TASK BRIEF.
Within the records that follow, determine how many lines include the word "ソーティ". State the number and nothing further.

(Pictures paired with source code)
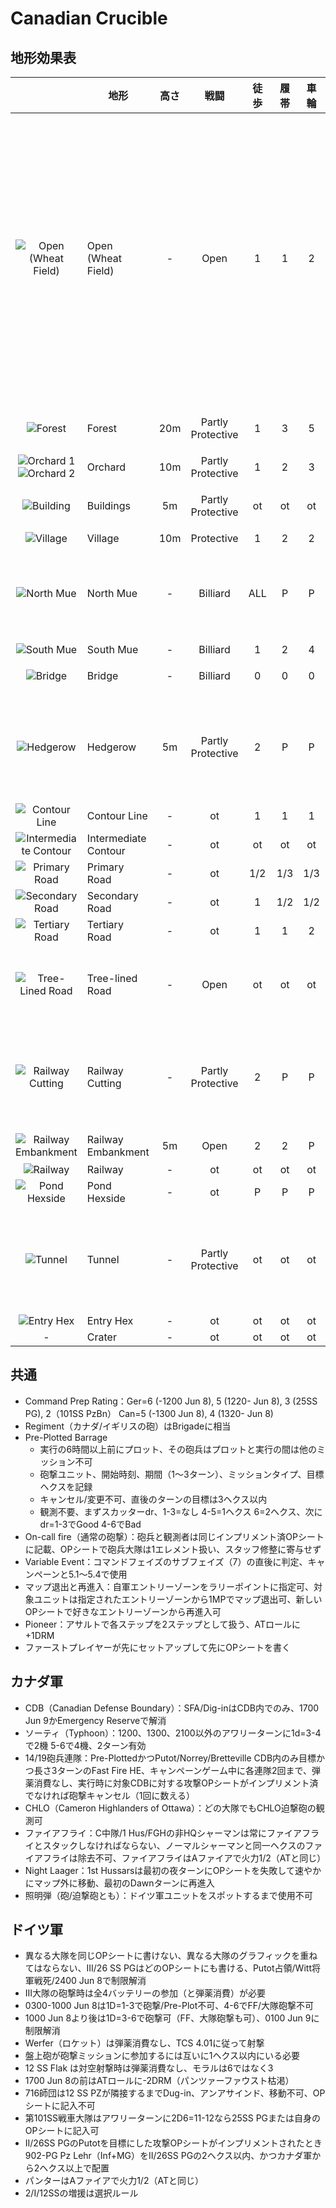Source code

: # Canadian Crucible

## 地形効果表

||地形|高さ|戦闘|徒歩|履帯|車輪|付記|
|:-----:|-----|:-----:|:-----:|:-----:|:-----:|:-----:|-----|
|![Open (Wheat Field)](https://live.staticflickr.com/65535/47051554644_3ffca95a78_o.jpg)|Open (Wheat Field)|-|Open|1|1|2|Aターゲットに対するスポット/ソーティ・サクセスではPartly Protective扱い、目標に隣接するHedgerowヘクスサイドを通るならスポット/低弾道ではPartly Protective扱い|
|![Forest](https://live.staticflickr.com/65535/47789038062_18e7be17ac_o.jpg)|Forest|20m|Partly Protective|1|3|5|断片（sliver）は無視|
|![Orchard 1](https://live.staticflickr.com/65535/47051554604_f8e6c951ec_o.jpg) ![Orchard 2](https://live.staticflickr.com/65535/47789037802_ace67ac488_o.jpg)|Orchard|10m|Partly Protective|1|2|3||
|![Building](https://live.staticflickr.com/65535/47841163581_0599e6ddc1_o.jpg)|Buildings|5m|Partly Protective|ot|ot|ot|断片（sliver）は無視|
|![Village](https://live.staticflickr.com/65535/47051555024_b0c859db18_o.jpg)|Village|10m|Protective|1|2|2||
|![North Mue](https://live.staticflickr.com/65535/47789037532_52ab68d26b_o.jpg)|North Mue|-|Billiard|ALL|P|P|鉄道の北、歩兵/MGのみ渡河可、SYR不可|
|![South Mue](https://live.staticflickr.com/65535/47789038352_b9036bc201_o.jpg)|South Mue|-|Billiard|1|2|4|鉄道の南|
|![Bridge](https://live.staticflickr.com/65535/47051554364_fce641bf56_o.jpg)|Bridge|-|Billiard|0|0|0|ボトルネック|
|![Hedgerow](https://live.staticflickr.com/65535/47841163421_ec06c003f8_o.jpg)|Hedgerow|5m|Partly Protective|2|P|P|Aターゲットのみ道なしで通過可、道で通過ならボトルネック|
|![Contour Line](https://live.staticflickr.com/65535/47051554274_aabd1d3a7e_o.jpg)|Contour Line|-|ot|1|1|1||
|![Intermediate Contour](https://live.staticflickr.com/65535/47051554754_fbfb7ee4b8_o.jpg)|Intermediate Contour|-|ot|ot|ot|ot||
|![Primary Road](https://live.staticflickr.com/65535/47051554424_65c104d733_o.jpg)|Primary Road|-|ot|1/2|1/3|1/3||
|![Secondary Road](https://live.staticflickr.com/65535/47841163961_f28d7400d0_o.jpg)|Secondary Road|-|ot|1|1/2|1/2||
|![Tertiary Road](https://live.staticflickr.com/65535/47841163841_dd15bc2e2b_o.jpg)|Tertiary Road|-|ot|1|1|2||
|![Tree-Lined Road](https://live.staticflickr.com/65535/47051555094_557eb63aba_o.jpg)|Tree-lined Road|-|Open|ot|ot|ot|低弾道はヘクス/シンボル通過ごとに射撃-1|
|![Railway Cutting](https://live.staticflickr.com/65535/47051554114_0c84c0be03_o.jpg)|Railway Cutting|-|Partly Protective|2|P|P|Aターゲットのみ道なしで進入可、道で進入なら戦闘はot|
|![Railway Embankment](https://live.staticflickr.com/65535/47051555214_d5657dc420_o.jpg)|Railway Embankment|5m|Open|2|2|P|車両はBilliard|
|![Railway](https://live.staticflickr.com/65535/47051554404_89ffba75ce_o.jpg)|Railway|-|ot|ot|ot|ot||
|![Pond Hexside](https://live.staticflickr.com/65535/47051554484_5bbf9f5e5b_o.jpg)|Pond Hexside|-|ot|P|P|P||
|![Tunnel](https://live.staticflickr.com/65535/47051555074_79af64ca1a_o.jpg)|Tunnel|-|Partly Protective|ot|ot|ot|ボトルネック、移動中にSUP/PARになる以外は滞在不可|
|![Entry Hex](https://live.staticflickr.com/65535/47051554894_d6f1301b5e_o.jpg)|Entry Hex|-|ot|ot|ot|ot||
|-|Crater|-|ot|ot|ot|ot||

## 共通
- Command Prep Rating：Ger=6 (-1200 Jun 8), 5 (1220- Jun 8), 3 (25SS PG), 2（101SS PzBn） Can=5 (-1300 Jun 8), 4 	(1320- Jun 8) 
- Regiment（カナダ/イギリスの砲）はBrigadeに相当
- Pre-Plotted Barrage
  - 実行の6時間以上前にプロット、その砲兵はプロットと実行の間は他のミッション不可
  - 砲撃ユニット、開始時刻、期間（1～3ターン）、ミッションタイプ、目標ヘクスを記録
  - キャンセル/変更不可、直後のターンの目標は3ヘクス以内
  - 観測不要、まずスカッターdr、1-3=なし 4-5=1ヘクス 6=2ヘクス、次にdr=1-3でGood 4-6でBad
 - On-call fire（通常の砲撃）：砲兵と観測者は同じインプリメント済OPシートに記載、OPシートで砲兵大隊は1エレメント扱い、スタッフ修整に寄与せず
- Variable Event：コマンドフェイズのサブフェイズ（7）の直後に判定、キャンペーンと5.1～5.4で使用
- マップ退出と再進入：自軍エントリーゾーンをラリーポイントに指定可、対象ユニットは指定されたエントリーゾーンから1MPでマップ退出可、新しいOPシートで好きなエントリーゾーンから再進入可
- Pioneer：アサルトで各ステップを2ステップとして扱う、ATロールに+1DRM
- ファーストプレイヤーが先にセットアップして先にOPシートを書く 

## カナダ軍
- CDB（Canadian Defense Boundary）：SFA/Dig-inはCDB内でのみ、1700 Jun 9かEmergency Reserveで解消
- ソーティ（Typhoon）：1200、1300、2100以外のアワリーターンに1d=3-4で2機 5-6で4機、2ターン有効
- 14/19砲兵連隊：Pre-PlottedかつPutot/Norrey/Bretteville CDB内のみ目標かつ長さ3ターンのFast Fire HE、キャンペーンゲーム中に各連隊2回まで、弾薬消費なし、実行時に対象CDBに対する攻撃OPシートがインプリメント済でなければ砲撃キャンセル（1回に数える）
- CHLO（Cameron Highlanders of Ottawa）：どの大隊でもCHLO迫撃砲の観測可
- ファイアフライ：C中隊/1 Hus/FGHの非HQシャーマンは常にファイアフライとスタックしなければならない、ノーマルシャーマンと同一ヘクスのファイアフライは除去不可、ファイアフライはAファイアで火力1/2（ATと同じ）
- Night Laager：1st Hussarsは最初の夜ターンにOPシートを失敗して速やかにマップ外に移動、最初のDawnターンに再進入
- 照明弾（砲/迫撃砲とも）：ドイツ軍ユニットをスポットするまで使用不可

## ドイツ軍
- 異なる大隊を同じOPシートに書けない、異なる大隊のグラフィックを重ねてはならない、III/26 SS PGはどのOPシートにも書ける、Putot占領/Witt将軍戦死/2400 Jun 8で制限解消
- III大隊の砲撃時は全4バッテリーの参加（と弾薬消費）が必要
- 0300-1000 Jun 8は1D=1-3で砲撃/Pre-Plot不可、4-6でFF/大隊砲撃不可
- 1000 Jun 8より後は1D=3-6で砲撃可（FF、大隊砲撃も可）、0100 Jun 9に制限解消
- Werfer（ロケット）は弾薬消費なし、TCS 4.01に従って射撃
- 盤上砲が砲撃ミッションに参加するには互いに1ヘクス以内にいる必要
- 12 SS Flak は対空射撃時は弾薬消費なし、モラルは6ではなく3
- 1700 Jun 8の前はATロールに-2DRM（パンツァーファウスト枯渇）
- 716師団は12 SS PZが隣接するまでDug-in、アンアサインド、移動不可、OPシートに記入不可
- 第101SS戦車大隊はアワリーターンに2D6=11-12なら25SS PGまたは自身のOPシートに記入可
- II/26SS PGのPutotを目標にした攻撃OPシートがインプリメントされたとき902-PG Pz Lehr（Inf+MG）をII/26SS PGの2ヘクス以内、かつカナダ軍から2ヘクス以上で配置
- パンターはAファイアで火力1/2（ATと同じ）
- 2/I/12SSの増援は選択ルール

WRITTEN ANSWER.
2